At sixteen, Abagnale dropped out of high school and left home to become an airline pilot-his life’s dream. By converting an ordinary ID into an airline ID, donning a uniform purchased by ruse from a New York manufacturer, and counterfeiting a pilot’s license, Abagnale found his way into Pan Am. With study and discreet inquiries, Abagnale picked up airline jargon and discovered that pilots could ride free anywhere in the world on any airline; and that hotels billed airlines direct and cashed checks issued by airline companies. During the five years Abagnale was to “fly” for Pan Am, he bilked the company for a small fortune in cash, traveled several hundred thousand miles at its expense, and nearly drove the public affairs people berserk.

 

Hiding out in a southern city, Abagnale learned that the state attorney general was seeking assistants.
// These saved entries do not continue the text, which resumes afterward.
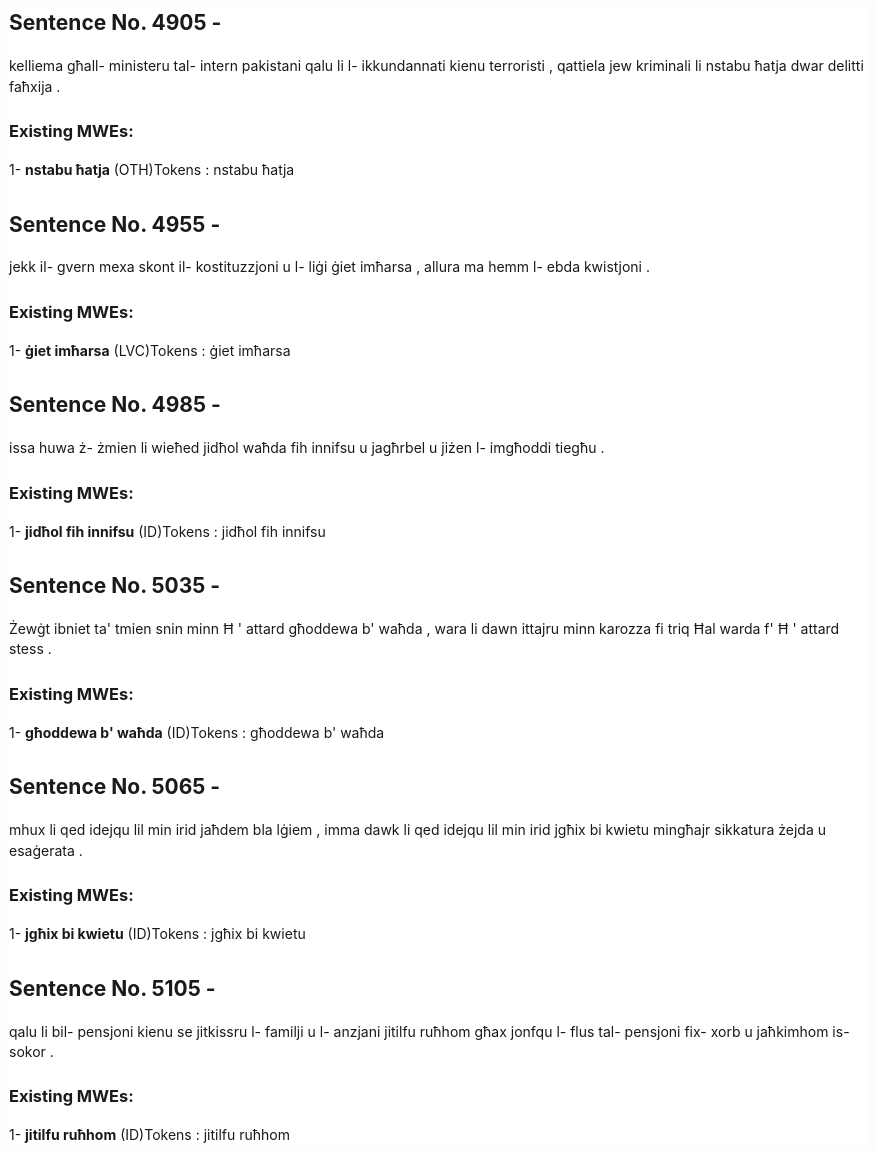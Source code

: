 ## Sentence No. 4905 - 
kelliema għall- ministeru tal- intern pakistani qalu li l- ikkundannati kienu terroristi , qattiela jew kriminali li nstabu ħatja dwar delitti faħxija . 
### Existing MWEs: 
1- **nstabu ħatja** (OTH)Tokens : 
nstabu
ħatja

## Sentence No. 4955 - 
jekk il- gvern mexa skont il- kostituzzjoni u l- liġi ġiet imħarsa , allura ma hemm l- ebda kwistjoni . 
### Existing MWEs: 
1- **ġiet imħarsa** (LVC)Tokens : 
ġiet
imħarsa

## Sentence No. 4985 - 
issa huwa ż- żmien li wieħed jidħol waħda fih innifsu u jagħrbel u jiżen l- imgħoddi tiegħu . 
### Existing MWEs: 
1- **jidħol fih innifsu** (ID)Tokens : 
jidħol
fih
innifsu

## Sentence No. 5035 - 
Żewġt ibniet ta' tmien snin minn Ħ ' attard għoddewa b' waħda , wara li dawn ittajru minn karozza fi triq Ħal warda f' Ħ ' attard stess . 
### Existing MWEs: 
1- **għoddewa b' waħda** (ID)Tokens : 
għoddewa
b'
waħda

## Sentence No. 5065 - 
mhux li qed idejqu lil min irid jaħdem bla lġiem , imma dawk li qed idejqu lil min irid jgħix bi kwietu mingħajr sikkatura żejda u esaġerata . 
### Existing MWEs: 
1- **jgħix bi kwietu** (ID)Tokens : 
jgħix
bi
kwietu

## Sentence No. 5105 - 
qalu li bil- pensjoni kienu se jitkissru l- familji u l- anzjani jitilfu ruħhom għax jonfqu l- flus tal- pensjoni fix- xorb u jaħkimhom is- sokor . 
### Existing MWEs: 
1- **jitilfu ruħhom** (ID)Tokens : 
jitilfu
ruħhom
With a forged Harvard Law transcript and four months of study, Abagnale passed the bar on the third try and succeeded in being hired-at a salary of $12,800. For nine months he practiced law, but when a real Harvard lawyer appeared on the scene, Abagnale figured it was time to move on.

 

Abagnale fell into and out of other professions, until, unexpectedly, his identity was exposed and he was thrown into one of the most notorious prisons in France. Abagnale spent the next four years in various jails and, after a series of escapes, resigned himself to the fact that he had been caught for good.

 

“I was always aware of who I was in reality. My postures were always for purposes of monetary gain. But it would be wrong to say it was only for money. Money was just a part of it. I did have fun fooling people. It was exciting and at times glamorous, and I became so good at what I was doing that it just became natural for me to assume an identity other than my own. But it wasn’t all acting and I was always aware that if and when I was caught, I wasn’t going to win any Oscars. I was going to prison.”